The Easter break usually has calm weather so trips can be planned without getting shot to pieces by inclement conditions.

I always think of big snapper over Easter. I usually take a trip down the South Coast chasing these big bump-headed nose bruisers but this year I’ll stay close to home.

Big morwong also come on the chew around this time and a two-hook dropper or paternoster rig should get you attached to a fish. My favourite bait for mowies has always been fresh green prawn, put on whole , head and all.

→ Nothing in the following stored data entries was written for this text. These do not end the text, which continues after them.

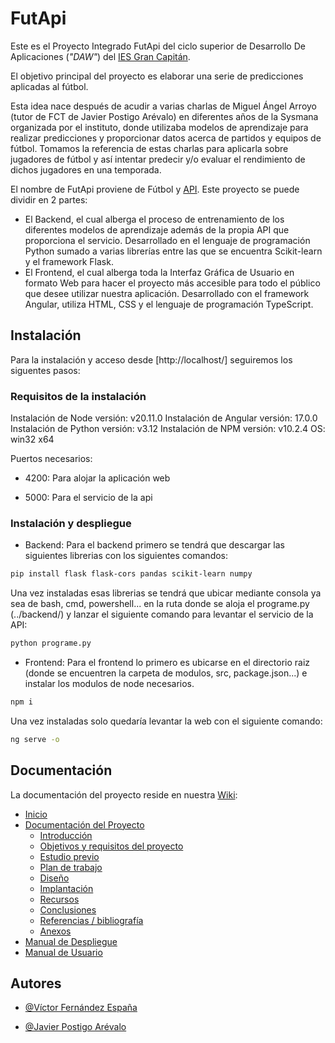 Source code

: # FutApi

Este es el Proyecto Integrado FutApi del ciclo superior de Desarrollo De Aplicaciones (_"DAW"_) del [IES Gran Capitán](https://informatica.iesgrancapitan.org).

El objetivo principal del proyecto es elaborar una serie de predicciones aplicadas al fútbol.

Esta idea nace después de acudir a varias charlas de Miguel Ángel Arroyo (tutor de FCT de Javier Postigo Arévalo) en diferentes años de la Sysmana organizada por el instituto, donde utilizaba modelos de aprendizaje para realizar predicciones y proporcionar datos acerca de partidos y equipos de fútbol. Tomamos la referencia de estas charlas para aplicarla sobre jugadores de fútbol y así intentar predecir y/o evaluar el rendimiento de dichos jugadores en una temporada.

El nombre de FutApi proviene de Fútbol y [API](https://aws.amazon.com/es/what-is/api/#:~:text=en%20su%20tel%C3%A9fono.-,%C2%BFQu%C3%A9%20significa%20API%3F,de%20servicio%20entre%20dos%20aplicaciones.).
Este proyecto se puede dividir en 2 partes:

- El Backend, el cual alberga el proceso de entrenamiento de los diferentes modelos de aprendizaje además de la propia API que proporciona el servicio. Desarrollado en el lenguaje de programación Python sumado a varias librerías entre las que se encuentra Scikit-learn y el framework Flask.
- El Frontend, el cual alberga toda la Interfaz Gráfica de Usuario en formato Web para hacer el proyecto más accesible para todo el público que desee utilizar nuestra aplicación. Desarrollado con el framework Angular, utiliza HTML, CSS y el lenguaje de programación TypeScript.

## Instalación

Para la instalación y acceso desde [http://localhost/] seguiremos los siguentes pasos:

### Requisitos de la instalación

Instalación de Node versión: v20.11.0
Instalación de Angular versión: 17.0.0
Instalación de Python versión: v3.12
Instalación de NPM versión: v10.2.4
OS: win32 x64


Puertos necesarios:

- 4200: Para alojar la aplicación web

- 5000: Para el servicio de la api

### Instalación y despliegue

* Backend: Para el backend primero se tendrá que descargar las siguientes librerias con los siguientes comandos:

```bash
pip install flask flask-cors pandas scikit-learn numpy
```

Una vez instaladas esas librerias se tendrá que ubicar mediante consola ya sea de bash, cmd, powershell... en la ruta donde se aloja el programe.py (../backend/) y lanzar el siguiente comando para levantar el servicio de la API:

```bash
python programe.py
```

* Frontend: Para el frontend lo primero es ubicarse en el directorio raiz (donde se encuentren la carpeta de modulos, src, package.json...) e instalar los modulos de node necesarios.

```bash
npm i
```

Una vez instaladas solo quedaría levantar la web con el siguiente comando:

```bash
ng serve -o
```

## Documentación

La documentación del proyecto reside en nuestra [Wiki](https://github.com/victorfernandezesp/FutApi/wiki):

- [Inicio](https://github.com/victorfernandezesp/FutApi/wiki)
- [Documentación del Proyecto](https://github.com/victorfernandezesp/FutApi/wiki/FutApiDoc)
  - [Introducción](https://github.com/victorfernandezesp/FutApi/wiki/1_Introduccion)
  - [Objetivos y requisitos del proyecto](https://github.com/victorfernandezesp/FutApi/wiki/2_Objetivos_Y_Requisitos)
  - [Estudio previo](https://github.com/victorfernandezesp/FutApi/wiki/3_Estudio_Previo)
  - [Plan de trabajo](https://github.com/victorfernandezesp/FutApi/wiki/4_Plan_De_Trabajo)
  - [Diseño]()
  - [Implantación](https://github.com/victorfernandezesp/FutApi/wiki/6_Implantacion)
  - [Recursos](https://github.com/victorfernandezesp/FutApi/wiki/7_Recursos)
  - [Conclusiones](https://github.com/victorfernandezesp/FutApi/wiki/8_Conclusiones)
  - [Referencias / bibliografía](https://github.com/victorfernandezesp/FutApi/wiki/9_Referencias_Bibliografia)
  - [Anexos]()
- [Manual de Despliegue](https://github.com/victorfernandezesp/FutApi/wiki/Manual_Despliegue)
- [Manual de Usuario](https://github.com/victorfernandezesp/FutApi/wiki/Manual_Usuario)

## Autores

- [@Víctor Fernández España](https://github.com/victorfernandezesp)

- [@Javier Postigo Arévalo](https://github.com/JavierPA3)
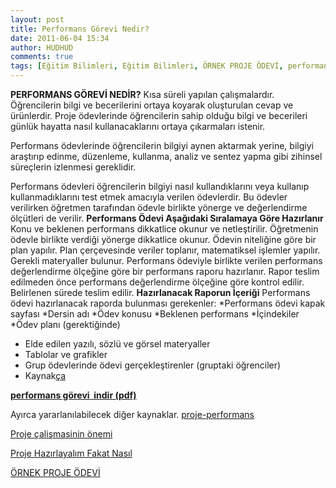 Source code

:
 ```yaml
---
layout: post
title: Performans Görevi Nedir?
date: 2011-06-04 15:34
author: HUDHUD
comments: true
tags: [Eğitim Bilimleri, Eğitim Bilimleri, ÖRNEK PROJE ÖDEVİ, performans görevi, performans ödevi, Proje çalişmasinin önemi]
---
```

<strong>PERFORMANS GÖREVİ NEDİR?</strong>
Kısa süreli yapılan çalışmalardır. Öğrencilerin bilgi ve becerilerini ortaya koyarak oluşturulan cevap ve ürünlerdir.
Proje ödevlerinde öğrencilerin sahip olduğu bilgi ve becerileri günlük hayatta nasıl kullanacaklarını ortaya çıkarmaları istenir.

Performans ödevlerinde öğrencilerin bilgiyi aynen aktarmak yerine, bilgiyi araştırıp edinme, düzenleme, kullanma, analiz ve sentez yapma gibi zihinsel süreçlerin izlenmesi gereklidir.

Performans ödevleri öğrencilerin bilgiyi nasıl kullandıklarını veya kullanıp kullanmadıklarını test etmek amacıyla verilen ödevlerdir. Bu ödevler verilirken öğretmen tarafından ödevle birlikte yönerge ve değerlendirme ölçütleri de verilir.
<strong>Performans Ödevi Aşağıdaki Sıralamaya Göre Hazırlanır</strong>
Konu ve beklenen performans dikkatlice okunur ve netleştirilir.
Öğretmenin ödevle birlikte verdiği yönerge dikkatlice okunur.
Ödevin niteliğine göre bir plan yapılır. Plan çerçevesinde veriler toplanır, matematiksel işlemler yapılır. Gerekli materyaller bulunur.
Performans ödeviyle birlikte verilen performans değerlendirme ölçeğine göre bir performans raporu hazırlanır.
Rapor teslim edilmeden önce performans değerlendirme ölçeğine göre kontrol edilir.
Belirlenen sürede teslim edilir.
<strong>Hazırlanacak Raporun İçeriği</strong>
Performans ödevi hazırlanacak raporda bulunması gerekenler:
*Performans ödevi kapak sayfası
*Dersin adı
*Ödev konusu
*Beklenen performans
*İçindekiler
*Ödev planı (gerektiğinde)
* Elde edilen yazılı, sözlü ve görsel materyaller
* Tablolar ve grafikler
* Grup ödevlerinde ödevi gerçekleştirenler (gruptaki öğrenciler)
* Kaynak<a href="http://www.egitimvaktim.com/dosyalar/2011/06/olcme_ve_degerlendirme.pdf" target="_blank">ça</a>
<p class="not"><strong><a title="performans görevi pdf" href="http://www.egitimvaktim.com/dosyalar/2011/06/performans-gorevi.pdf" target="_blank">performans görevi  indir (pdf)
</a></strong></p>
Ayırca yararlanılabilecek diğer kaynaklar.
<a href="http://www.egitimvaktim.com/dosyalar/2011/06/proje-performans.pdf" target="_blank">proje-performans</a>

<a href="http://www.egitimvaktim.com/dosyalar/2011/06/Projecalismasininonemi.pdf">Proje çalişmasinin önemi</a>

<a href="http://www.egitimvaktim.com/dosyalar/2011/06/Proje-Hazırlayalım-Fakat-Nasıl.doc">Proje Hazırlayalım Fakat Nasıl</a>

<a href="http://www.egitimvaktim.com/dosyalar/2011/06/ÖRNEK-PROJE-ÖDEVİ.doc">ÖRNEK PROJE ÖDEVİ</a>
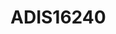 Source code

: # ADIS16240

```{devicetree} /wsshare/analog_work/vger/linux/Documentation/devicetree/bindings/iio/accel/adi,adis16240.yaml
``` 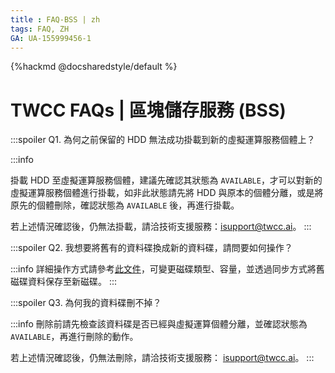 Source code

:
 ```yaml
---
title : FAQ-BSS | zh
tags: FAQ, ZH
GA: UA-155999456-1
---
```


{%hackmd @docsharedstyle/default %}

# TWCC FAQs | 區塊儲存服務 (BSS)

:::spoiler Q1. 為何之前保留的 HDD 無法成功掛載到新的虛擬運算服務個體上？

:::info

掛載 HDD 至虛擬運算服務個體，建議先確認其狀態為 `AVAILABLE`，才可以對新的虛擬運算服務個體進行掛載，如非此狀態請先將 HDD 與原本的個體分離，或是將原先的個體刪除，確認狀態為 `AVAILABLE` 後，再進行掛載。

若上述情況確認後，仍無法掛載，請洽技術支援服務：isupport@twcc.ai。
:::

:::spoiler Q2. 我想要將舊有的資料碟換成新的資料碟，請問要如何操作？

:::info
詳細操作方式請參考[<ins>此文件</ins>](https://man.twcc.ai/@twccdocs/howto-bss-replace-data-vol-zh)，可變更磁碟類型、容量，並透過同步方式將舊磁碟資料保存至新磁碟。
:::

:::spoiler Q3. 為何我的資料碟刪不掉？

:::info
刪除前請先檢查該資料碟是否已經與虛擬運算個體分離，並確認狀態為 `AVAILABLE`，再進行刪除的動作。

若上述情況確認後，仍無法刪除，請洽技術支援服務： isupport@twcc.ai。
:::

Another delicacy worth chasing is squid. These rubbery baits are in numbers in the clear water and all you have to do is find kelp beds and the tasty cephalopods won’t be too far away. A quick cooking tip: For crispier calamari rings, use cornflake crumbs instead of breadcrumbs.

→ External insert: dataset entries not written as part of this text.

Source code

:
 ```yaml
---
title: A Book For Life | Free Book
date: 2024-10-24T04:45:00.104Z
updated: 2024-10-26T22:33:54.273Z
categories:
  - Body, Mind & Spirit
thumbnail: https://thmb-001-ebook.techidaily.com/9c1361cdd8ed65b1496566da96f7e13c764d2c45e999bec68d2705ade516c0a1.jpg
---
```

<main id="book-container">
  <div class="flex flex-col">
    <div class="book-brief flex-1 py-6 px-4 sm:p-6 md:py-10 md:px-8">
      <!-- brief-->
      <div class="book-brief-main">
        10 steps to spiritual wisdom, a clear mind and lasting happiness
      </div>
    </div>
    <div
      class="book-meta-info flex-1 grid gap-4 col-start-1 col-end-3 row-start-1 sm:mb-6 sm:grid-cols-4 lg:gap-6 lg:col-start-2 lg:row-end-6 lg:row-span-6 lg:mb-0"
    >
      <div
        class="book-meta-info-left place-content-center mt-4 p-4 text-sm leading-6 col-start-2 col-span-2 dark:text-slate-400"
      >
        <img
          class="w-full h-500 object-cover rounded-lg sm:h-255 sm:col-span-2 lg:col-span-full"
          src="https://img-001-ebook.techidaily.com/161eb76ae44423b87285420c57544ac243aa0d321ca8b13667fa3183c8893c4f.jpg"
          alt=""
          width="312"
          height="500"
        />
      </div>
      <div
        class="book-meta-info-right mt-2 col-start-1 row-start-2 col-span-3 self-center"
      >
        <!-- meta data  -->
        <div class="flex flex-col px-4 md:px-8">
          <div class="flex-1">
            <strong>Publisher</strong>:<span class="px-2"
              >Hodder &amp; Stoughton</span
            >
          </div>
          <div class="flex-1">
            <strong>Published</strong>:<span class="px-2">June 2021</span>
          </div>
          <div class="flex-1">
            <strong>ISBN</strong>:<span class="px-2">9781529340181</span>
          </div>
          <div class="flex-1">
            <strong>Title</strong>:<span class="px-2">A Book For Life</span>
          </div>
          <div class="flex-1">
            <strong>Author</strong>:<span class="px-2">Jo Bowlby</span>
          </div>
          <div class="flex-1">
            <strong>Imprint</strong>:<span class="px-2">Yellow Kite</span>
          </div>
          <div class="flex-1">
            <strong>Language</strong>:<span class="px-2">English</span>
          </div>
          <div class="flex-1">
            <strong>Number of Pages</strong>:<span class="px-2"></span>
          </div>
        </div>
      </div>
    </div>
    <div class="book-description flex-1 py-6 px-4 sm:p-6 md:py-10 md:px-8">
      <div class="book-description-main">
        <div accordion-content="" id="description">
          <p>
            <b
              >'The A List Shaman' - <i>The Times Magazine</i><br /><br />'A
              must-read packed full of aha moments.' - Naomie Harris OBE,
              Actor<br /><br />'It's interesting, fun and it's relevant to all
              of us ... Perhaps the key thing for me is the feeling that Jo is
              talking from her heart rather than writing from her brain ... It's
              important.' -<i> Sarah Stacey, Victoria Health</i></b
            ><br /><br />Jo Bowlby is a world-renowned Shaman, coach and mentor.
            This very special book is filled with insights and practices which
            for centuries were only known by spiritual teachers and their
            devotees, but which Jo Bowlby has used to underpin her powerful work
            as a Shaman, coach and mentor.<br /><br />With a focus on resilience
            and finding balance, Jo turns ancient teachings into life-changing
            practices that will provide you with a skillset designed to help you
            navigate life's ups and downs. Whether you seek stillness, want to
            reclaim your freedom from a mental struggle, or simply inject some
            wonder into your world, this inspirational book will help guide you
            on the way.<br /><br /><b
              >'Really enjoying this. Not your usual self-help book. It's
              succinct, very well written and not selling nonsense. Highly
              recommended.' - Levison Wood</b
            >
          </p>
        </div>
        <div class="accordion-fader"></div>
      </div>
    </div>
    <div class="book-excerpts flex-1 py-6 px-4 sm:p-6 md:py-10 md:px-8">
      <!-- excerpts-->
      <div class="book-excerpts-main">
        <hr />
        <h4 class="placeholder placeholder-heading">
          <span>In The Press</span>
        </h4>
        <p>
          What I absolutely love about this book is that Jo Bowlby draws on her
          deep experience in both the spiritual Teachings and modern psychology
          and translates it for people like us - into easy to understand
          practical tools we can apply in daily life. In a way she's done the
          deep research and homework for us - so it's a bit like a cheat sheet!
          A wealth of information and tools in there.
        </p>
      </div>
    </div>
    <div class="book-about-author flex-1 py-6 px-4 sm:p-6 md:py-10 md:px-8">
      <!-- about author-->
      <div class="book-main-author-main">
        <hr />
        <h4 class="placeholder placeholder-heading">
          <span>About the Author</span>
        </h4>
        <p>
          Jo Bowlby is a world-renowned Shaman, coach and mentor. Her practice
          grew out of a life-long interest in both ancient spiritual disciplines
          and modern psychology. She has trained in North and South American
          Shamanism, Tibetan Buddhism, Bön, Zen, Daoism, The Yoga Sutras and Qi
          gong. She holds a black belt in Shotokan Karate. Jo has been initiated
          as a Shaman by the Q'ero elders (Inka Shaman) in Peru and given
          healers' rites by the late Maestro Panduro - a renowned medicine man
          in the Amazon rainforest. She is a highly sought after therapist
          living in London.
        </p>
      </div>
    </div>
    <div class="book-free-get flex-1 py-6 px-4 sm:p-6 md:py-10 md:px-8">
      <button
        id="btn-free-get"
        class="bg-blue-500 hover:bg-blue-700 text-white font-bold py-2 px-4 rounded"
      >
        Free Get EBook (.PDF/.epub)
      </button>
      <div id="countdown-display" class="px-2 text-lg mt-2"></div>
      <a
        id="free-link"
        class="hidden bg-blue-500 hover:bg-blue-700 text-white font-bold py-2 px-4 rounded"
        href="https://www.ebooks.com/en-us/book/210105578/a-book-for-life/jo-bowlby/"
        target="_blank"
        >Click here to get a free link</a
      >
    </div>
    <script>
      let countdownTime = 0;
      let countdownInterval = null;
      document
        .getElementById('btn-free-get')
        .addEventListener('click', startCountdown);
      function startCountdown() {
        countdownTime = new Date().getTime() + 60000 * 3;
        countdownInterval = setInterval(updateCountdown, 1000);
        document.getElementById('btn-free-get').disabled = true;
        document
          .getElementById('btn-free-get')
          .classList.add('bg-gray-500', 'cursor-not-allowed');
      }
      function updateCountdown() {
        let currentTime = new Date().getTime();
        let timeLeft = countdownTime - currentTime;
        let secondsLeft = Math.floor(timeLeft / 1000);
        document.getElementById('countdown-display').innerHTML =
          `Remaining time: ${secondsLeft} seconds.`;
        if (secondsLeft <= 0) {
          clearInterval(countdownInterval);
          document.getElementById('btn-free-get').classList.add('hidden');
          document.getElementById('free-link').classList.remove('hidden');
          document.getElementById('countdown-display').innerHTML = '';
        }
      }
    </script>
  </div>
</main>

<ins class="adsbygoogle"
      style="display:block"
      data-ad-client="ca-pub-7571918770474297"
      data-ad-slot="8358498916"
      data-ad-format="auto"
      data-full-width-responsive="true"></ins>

The ocean and the air have cooled down a bit and the warmer water is now quite a way offshore. However ,those delightfully coloured mahi mahi are still hanging around anything that floats in the ocean and they’re still ready for a tussle on light tackle.

At long last Emiel Temmerman has nailed his first marlin, a beautiful stripie that took a trolled lure off Lake Macquarie. Estimated at 65kg, the streamlined fish was gently released to tell his mates of the adventure. Two hours later Emiel hooked and lost a black that just laughed at his 24kg line as it tore off to the horizon.

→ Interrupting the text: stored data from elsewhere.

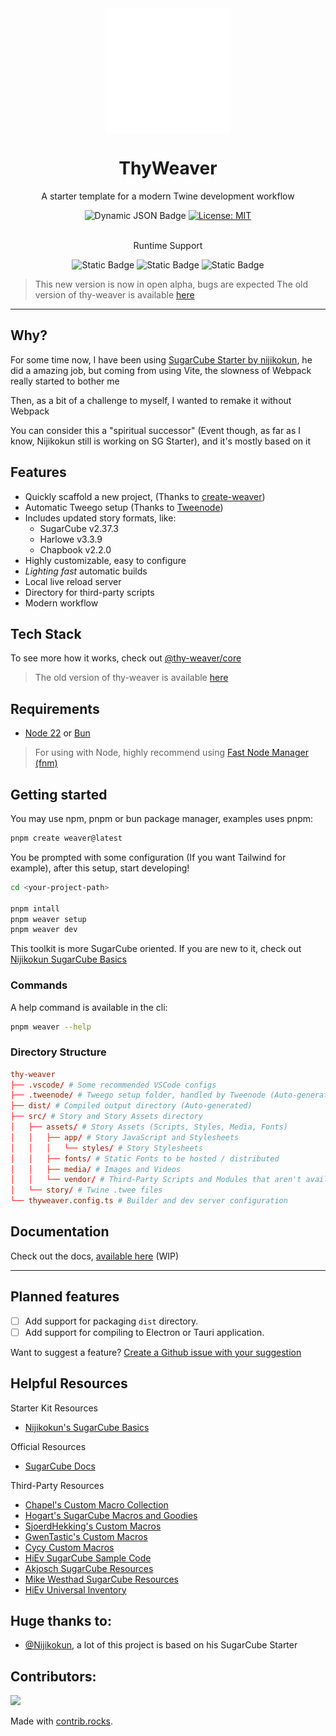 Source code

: <!-- Logo created using MaterialDesign icons available at: https://github.com/Templarian/MaterialDesign -->
<div align='center'>
  <img align='center' height='200px' alt='Logo' src='./logo.svg'>
</div>

<h1 align='center'>ThyWeaver</h1>

<p align='center'>
  A starter template for a modern Twine development workflow
</p>

<!-- Use this to create badges: -->

<div align='center'>
  <img alt="Dynamic JSON Badge" src="https://img.shields.io/badge/dynamic/json?url=https%3A%2F%2Fraw.githubusercontent.com%2Fgreatsquare0%2Fthy-weaver%2Fmain%2Fpackage.json&query=%24.version&label=%20Version&color=magenta">
  <a href='https://github.com/greatsquare0/thy-weaver/blob/main/LICENCE'> 
    <img alt="License: MIT" src="https://img.shields.io/badge/Licence-MIT-blue">
  </a> 
  </div> 
<br>

<p align='center'>Runtime Support</p>
<div align='center'>
  <img alt="Static Badge" src="https://img.shields.io/badge/any_text-Supported-green?label=Bun">
  <img alt="Static Badge" src="https://img.shields.io/badge/any_text-Supported-green?label=Node%2022%20">
  <img alt="Static Badge" src="https://img.shields.io/badge/any_text-Unsupported-red?label=Deno">
</div> 

> This new version is now in open alpha, bugs are expected
> The old version of thy-weaver is available [here](https://github.com/greatsquare0/thy-weaver/releases/tag/legacy)

---
## Why?

For some time now, I have been using [SugarCube Starter by nijikokun](https://github.com/nijikokun/sugarcube-starter), he did a amazing job, but coming from using Vite, the slowness of Webpack really started to bother me

Then, as a bit of a challenge to myself, I wanted to remake it without Webpack

You can consider this a "spiritual successor" (Event though, as far as I know, Nijikokun still is working on SG Starter), and it's mostly based on it

## Features

- Quickly scaffold a new project, (Thanks to [create-weaver](/packages/create-weaver/readme.md))
- Automatic Tweego setup (Thanks to [Tweenode](https://github.com/greatsquare0/tweenode))
- Includes updated story formats, like:
  - SugarCube v2.37.3
  - Harlowe v3.3.9 
  - Chapbook v2.2.0
- Highly customizable, easy to configure
- *Lighting fast* automatic builds
- Local live reload server
- Directory for third-party scripts
- Modern workflow

## Tech Stack

To see more how it works, check out [@thy-weaver/core](/packages/core/readme.md)

> The old version of thy-weaver is available [here](https://github.com/greatsquare0/thy-weaver/releases/tag/legacy)

## Requirements

- [Node 22](https://nodejs.org) or [Bun](https://bun.sh)

> For using with Node, highly recommend using [Fast Node Manager (fnm)](https://github.com/Schniz/fnm)

## Getting started

You may use npm, pnpm or bun package manager, examples uses pnpm:

```bash
pnpm create weaver@latest
```

You be prompted with some configuration (If you want Tailwind for example), after this setup, start developing!


```bash
cd <your-project-path>

pnpm intall 
pnpm weaver setup
pnpm weaver dev
```

This toolkit is more SugarCube oriented.
If you are new to it, check out [Nijikokun SugarCube Basics](https://github.com/nijikokun/sugarcube-starter/wiki/SugarCube-Basics)

### Commands

A help command is available in the cli:
```bash
pnpm weaver --help
```

### Directory Structure

```toml
thy-weaver
├── .vscode/ # Some recommended VSCode configs
├── .tweenode/ # Tweego setup folder, handled by Tweenode (Auto-generated)
├── dist/ # Compiled output directory (Auto-generated)
├── src/ # Story and Story Assets directory
│   ├── assets/ # Story Assets (Scripts, Styles, Media, Fonts)
│   │   ├── app/ # Story JavaScript and Stylesheets
│   │   │   └── styles/ # Story Stylesheets
│   │   ├── fonts/ # Static Fonts to be hosted / distributed
│   │   ├── media/ # Images and Videos
│   │   └── vendor/ # Third-Party Scripts and Modules that aren't available on NPM
│   └── story/ # Twine .twee files
└── thyweaver.config.ts # Builder and dev server configuration
```

## Documentation

Check out the docs, [available here](https://github.com/greatsquare0/thy-weaver/wiki) (WIP)

---

## Planned features

- [ ] Add support for packaging `dist` directory.
- [ ] Add support for compiling to Electron or Tauri application.

Want to suggest a feature? [Create a Github issue with your suggestion](https://github.com/greatsquare0/thy-weaver/issues/new/choose)

## Helpful Resources

Starter Kit Resources

- [Nijikokun's SugarCube Basics](https://github.com/nijikokun/sugarcube-starter/wiki/SugarCube-Basics)

Official Resources

- [SugarCube Docs](https://www.motoslave.net/sugarcube/2/docs/)

Third-Party Resources

- [Chapel's Custom Macro Collection](https://github.com/ChapelR/custom-macros-for-sugarcube-2)
- [Hogart's SugarCube Macros and Goodies](https://github.com/hogart/sugar-cube-utils)
- [SjoerdHekking's Custom Macros](https://github.com/SjoerdHekking/custom-macros-sugarcube2)
- [GwenTastic's Custom Macros](https://github.com/GwenTastic/Custom-Macros-for-Sugarcube)
- [Cycy Custom Macros](https://github.com/cyrusfirheir/cycy-wrote-custom-macros)
- [HiEv SugarCube Sample Code](https://qjzhvmqlzvoo5lqnrvuhmg-on.drv.tw/UInv/Sample_Code.html#Main%20Menu)
- [Akjosch SugarCube Resources](https://github.com/Akjosch/sugarcube-modules)
- [Mike Westhad SugarCube Resources](https://github.com/mikewesthad/twine-resources)
- [HiEv Universal Inventory](https://github.com/HiEv/UInv)


## Huge thanks to:

- [@Nijikokun](https://github.com/nijikokun), a lot of this project is based on his SugarCube Starter

## Contributors:

<a href="https://github.com/greatsquare0/thy-weaver/graphs/contributors">
  <img src="https://contrib.rocks/image?repo=greatsquare0/thy-weaver" />
</a>

Made with [contrib.rocks](https://contrib.rocks).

Close in to Dee Why, there have been small schools of striped tuna on the move. These fish work fast into the wind so stay put and wait for the pelagics to come to you or set up an intercept course.

Most of the Peninsula beaches are producing whiting, Dee Why and the middle of Narrabeen especially.

These little bottom Hoovers are most prolific just before high tide. A diet of pipis and worms is what they are looking for and if you employ these as bait you will get a feed of their sweet flesh.

Just one report of a rock blackfish taken at North Narrabeen on frozen cunje bait. Down at The Spit the blackfish have been very shy with only the occasional fish taken during long sessions. One angler who lives in Mosman travels to Pittwater to collect his weed. All I know is that the secret spot is near the BYRA clubhouse at Church Point.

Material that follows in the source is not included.